▶ What the task asks: Would you reproduce exactly the lines below from the one holding "- Root Directory: (leave blank)" through the one holding "- Add all variables", inclusive, and no others?

▶ Available data:
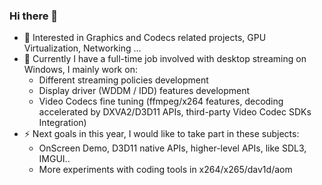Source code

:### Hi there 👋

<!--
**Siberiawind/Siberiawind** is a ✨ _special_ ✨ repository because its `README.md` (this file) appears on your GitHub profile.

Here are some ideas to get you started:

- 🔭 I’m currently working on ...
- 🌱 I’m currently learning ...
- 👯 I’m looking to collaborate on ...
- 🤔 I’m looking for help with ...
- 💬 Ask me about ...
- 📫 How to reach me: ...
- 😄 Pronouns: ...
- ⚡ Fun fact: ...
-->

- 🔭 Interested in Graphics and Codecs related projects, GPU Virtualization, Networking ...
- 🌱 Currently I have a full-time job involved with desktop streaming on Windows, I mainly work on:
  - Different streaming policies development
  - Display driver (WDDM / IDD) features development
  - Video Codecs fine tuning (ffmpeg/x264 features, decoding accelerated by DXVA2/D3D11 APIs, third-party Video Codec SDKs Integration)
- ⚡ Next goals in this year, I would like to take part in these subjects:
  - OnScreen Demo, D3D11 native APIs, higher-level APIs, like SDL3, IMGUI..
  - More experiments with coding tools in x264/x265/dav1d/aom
...
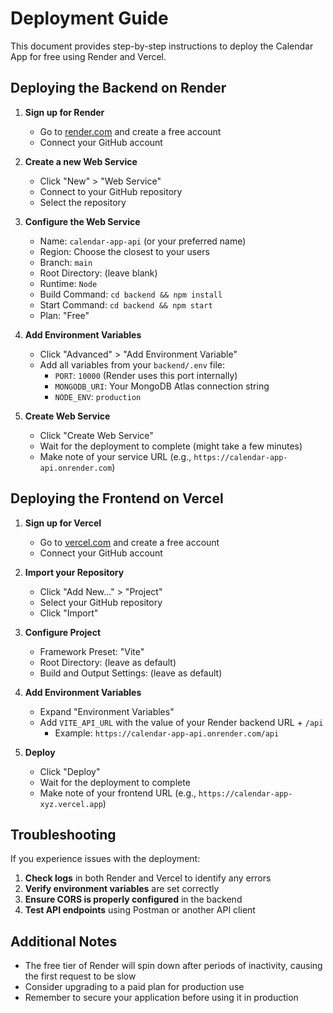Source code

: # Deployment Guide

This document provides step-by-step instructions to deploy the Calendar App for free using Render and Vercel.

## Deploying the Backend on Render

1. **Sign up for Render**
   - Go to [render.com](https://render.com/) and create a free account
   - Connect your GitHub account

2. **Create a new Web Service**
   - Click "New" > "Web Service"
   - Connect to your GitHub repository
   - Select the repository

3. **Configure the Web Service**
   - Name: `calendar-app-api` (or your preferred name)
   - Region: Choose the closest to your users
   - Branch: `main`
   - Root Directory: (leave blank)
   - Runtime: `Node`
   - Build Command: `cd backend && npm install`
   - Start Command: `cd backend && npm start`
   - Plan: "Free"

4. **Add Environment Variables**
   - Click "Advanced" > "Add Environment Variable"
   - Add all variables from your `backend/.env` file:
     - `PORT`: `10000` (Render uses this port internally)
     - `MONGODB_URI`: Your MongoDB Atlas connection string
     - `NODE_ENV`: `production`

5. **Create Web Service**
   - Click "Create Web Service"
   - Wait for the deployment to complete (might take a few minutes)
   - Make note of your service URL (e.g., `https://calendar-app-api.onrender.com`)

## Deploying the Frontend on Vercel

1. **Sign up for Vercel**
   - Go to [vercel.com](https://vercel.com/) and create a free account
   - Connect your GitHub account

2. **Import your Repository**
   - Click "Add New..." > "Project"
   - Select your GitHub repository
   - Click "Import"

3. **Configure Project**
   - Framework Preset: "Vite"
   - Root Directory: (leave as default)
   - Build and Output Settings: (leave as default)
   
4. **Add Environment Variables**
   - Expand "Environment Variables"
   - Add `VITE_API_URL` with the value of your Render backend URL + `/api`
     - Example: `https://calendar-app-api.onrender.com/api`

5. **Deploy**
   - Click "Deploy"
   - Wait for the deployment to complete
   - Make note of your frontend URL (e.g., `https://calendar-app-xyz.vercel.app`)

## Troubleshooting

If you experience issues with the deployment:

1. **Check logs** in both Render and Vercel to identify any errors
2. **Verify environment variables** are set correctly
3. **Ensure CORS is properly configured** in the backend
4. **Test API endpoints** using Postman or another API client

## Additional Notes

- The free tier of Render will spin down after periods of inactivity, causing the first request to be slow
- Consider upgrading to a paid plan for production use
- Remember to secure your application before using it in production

▶ Exercise solution:
   - Root Directory: (leave blank)
   - Runtime: `Node`
   - Build Command: `cd backend && npm install`
   - Start Command: `cd backend && npm start`
   - Plan: "Free"

4. **Add Environment Variables**
   - Click "Advanced" > "Add Environment Variable"
   - Add all variables from your `backend/.env` file:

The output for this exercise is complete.